ABC cameras follows the progress of drug rehabilitation residents in Perth's Shalom House.

Tonight Australian Story follows the progress of drug rehabilitation residents in Perth’s Shalom House, from new arrivals getting their heads shaved to residents nearing the end of the year-long stay.

With Australia’s illicit drug use escalating – and ice at epidemic levels – this episode looks at a rehab for drug addicts that is producing surprising results.

Shalom House in Perth is a controversial drug rehabilitation centre that bills itself as the nation’s strictest.

Run by former ice addict and drug dealer, Peter Lyndon-James, new residents agree to go cold turkey off their drugs, stop smoking, get their heads shaved, disconnect from family, friends and phones, and go to church three times per week.

“I spent 26 years hating who I was and I wanted to change but didn’t know how to change. I’ve learnt how to change. I’ve pioneered the way,” he said.

Lyndon-James’s supporters include former WA Corrective Services Minister, Joe Francis.

“He’s come from being a prisoner and drug addict himself. If anyone can change the lives of very, very troubled men, it’s someone who’s been through the bottom of it themselves,” he said.

The program, which gets no government funding, is proving successful, turning seemingly intractable criminals and addicts into ‘geeks’ – upstanding, productive members of society.

Nathan, 26, who’s been at Shalom House for two months, began using drugs as a child. “Since I’ve been here, I’ve changed a lot. I’ve actually turned completely around and it’s good.”

For another Shalom House resident, Brian, it was a trauma that led him to become hooked on drugs.

“I started smoking meth at 22 after being in the Bali bombing,” he said. “I got post-traumatic stress disorder, after seeing a lot of death and destruction in the Sari Club.”
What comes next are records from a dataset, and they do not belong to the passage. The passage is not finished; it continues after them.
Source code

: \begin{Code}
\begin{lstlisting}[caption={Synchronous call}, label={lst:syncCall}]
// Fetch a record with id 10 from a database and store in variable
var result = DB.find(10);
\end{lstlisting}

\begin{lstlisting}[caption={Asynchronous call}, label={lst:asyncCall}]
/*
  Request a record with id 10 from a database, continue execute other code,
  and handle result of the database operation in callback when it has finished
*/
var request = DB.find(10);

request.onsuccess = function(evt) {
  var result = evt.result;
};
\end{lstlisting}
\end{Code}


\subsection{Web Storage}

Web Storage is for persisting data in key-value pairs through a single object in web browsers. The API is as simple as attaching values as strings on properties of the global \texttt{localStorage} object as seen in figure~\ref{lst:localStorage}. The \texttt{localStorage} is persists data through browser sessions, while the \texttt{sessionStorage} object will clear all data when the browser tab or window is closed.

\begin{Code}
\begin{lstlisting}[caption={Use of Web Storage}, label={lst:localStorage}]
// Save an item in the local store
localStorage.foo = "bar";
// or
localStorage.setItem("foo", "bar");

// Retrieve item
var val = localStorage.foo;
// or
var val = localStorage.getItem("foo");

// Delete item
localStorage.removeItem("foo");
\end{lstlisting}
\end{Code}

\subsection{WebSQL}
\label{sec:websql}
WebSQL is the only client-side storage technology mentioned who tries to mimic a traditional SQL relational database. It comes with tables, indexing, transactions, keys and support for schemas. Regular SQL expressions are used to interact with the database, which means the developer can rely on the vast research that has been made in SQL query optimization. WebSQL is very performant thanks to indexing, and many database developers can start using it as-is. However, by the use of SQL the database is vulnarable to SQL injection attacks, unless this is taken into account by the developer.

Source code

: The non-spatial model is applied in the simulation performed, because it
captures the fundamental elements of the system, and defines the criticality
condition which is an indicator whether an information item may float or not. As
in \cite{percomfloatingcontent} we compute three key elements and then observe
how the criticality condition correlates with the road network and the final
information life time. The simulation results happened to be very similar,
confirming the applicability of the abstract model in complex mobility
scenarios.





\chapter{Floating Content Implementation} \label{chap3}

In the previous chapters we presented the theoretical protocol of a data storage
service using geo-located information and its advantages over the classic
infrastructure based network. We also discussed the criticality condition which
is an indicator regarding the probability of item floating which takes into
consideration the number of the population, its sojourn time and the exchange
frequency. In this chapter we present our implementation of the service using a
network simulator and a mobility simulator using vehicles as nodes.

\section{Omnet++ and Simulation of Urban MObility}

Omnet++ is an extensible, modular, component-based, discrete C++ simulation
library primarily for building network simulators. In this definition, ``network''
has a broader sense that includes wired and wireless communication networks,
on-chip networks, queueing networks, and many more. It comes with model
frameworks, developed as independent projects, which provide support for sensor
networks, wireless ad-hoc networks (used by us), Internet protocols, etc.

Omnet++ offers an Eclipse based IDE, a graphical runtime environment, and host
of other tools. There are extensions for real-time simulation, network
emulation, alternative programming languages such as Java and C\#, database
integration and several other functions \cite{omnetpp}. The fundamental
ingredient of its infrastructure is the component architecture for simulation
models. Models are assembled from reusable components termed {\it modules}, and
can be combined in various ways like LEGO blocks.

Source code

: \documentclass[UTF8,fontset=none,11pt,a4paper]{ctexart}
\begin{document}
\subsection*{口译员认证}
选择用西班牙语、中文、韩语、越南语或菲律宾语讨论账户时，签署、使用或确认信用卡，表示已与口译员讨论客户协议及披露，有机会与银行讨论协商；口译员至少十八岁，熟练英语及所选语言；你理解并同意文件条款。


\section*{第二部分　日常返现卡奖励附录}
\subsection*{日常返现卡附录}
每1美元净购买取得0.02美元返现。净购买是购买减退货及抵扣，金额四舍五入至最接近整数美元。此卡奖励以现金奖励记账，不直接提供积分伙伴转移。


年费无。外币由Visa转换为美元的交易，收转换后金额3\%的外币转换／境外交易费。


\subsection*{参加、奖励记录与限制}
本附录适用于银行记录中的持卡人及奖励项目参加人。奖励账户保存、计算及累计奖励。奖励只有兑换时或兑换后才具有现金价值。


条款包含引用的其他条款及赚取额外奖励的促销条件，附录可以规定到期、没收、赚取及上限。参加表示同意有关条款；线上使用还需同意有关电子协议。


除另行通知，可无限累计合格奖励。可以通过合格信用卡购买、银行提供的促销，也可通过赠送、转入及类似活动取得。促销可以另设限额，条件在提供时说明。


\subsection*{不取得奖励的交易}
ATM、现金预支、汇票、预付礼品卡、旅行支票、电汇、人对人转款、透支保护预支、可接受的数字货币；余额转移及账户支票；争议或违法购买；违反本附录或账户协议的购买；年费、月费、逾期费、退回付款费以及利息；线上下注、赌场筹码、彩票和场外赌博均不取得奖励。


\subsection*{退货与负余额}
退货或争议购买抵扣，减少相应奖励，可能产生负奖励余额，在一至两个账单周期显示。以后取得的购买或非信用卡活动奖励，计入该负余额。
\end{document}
Shalom House founder Peter Lyndon-James was a big drug dealer in Western Australia and was in and out of jail on drugs and guns charges before he found God and Christianity in 2000.

He started Shalom House in 2012 to help former drug addicts restore their lives and has seen numbers grow from just a few residents to over 80 in just four years.

The rehabilitation centre now has 22 staff.

Peter Lyndon-James says residents must pay $300 a week to live at Shalom House and pay for their own rehabilitation, usually coming from their Centrelink payments.

“We help our fellows completely restore their finances, their relationships. We get everyone of our fellas off Centrelink within eight months,” he said.

However, Shalom House is not without its detractors, with one former resident Geoff, who dropped out after five weeks, saying it was ‘punitive’.

Monday 10 April, 8pm on ABC.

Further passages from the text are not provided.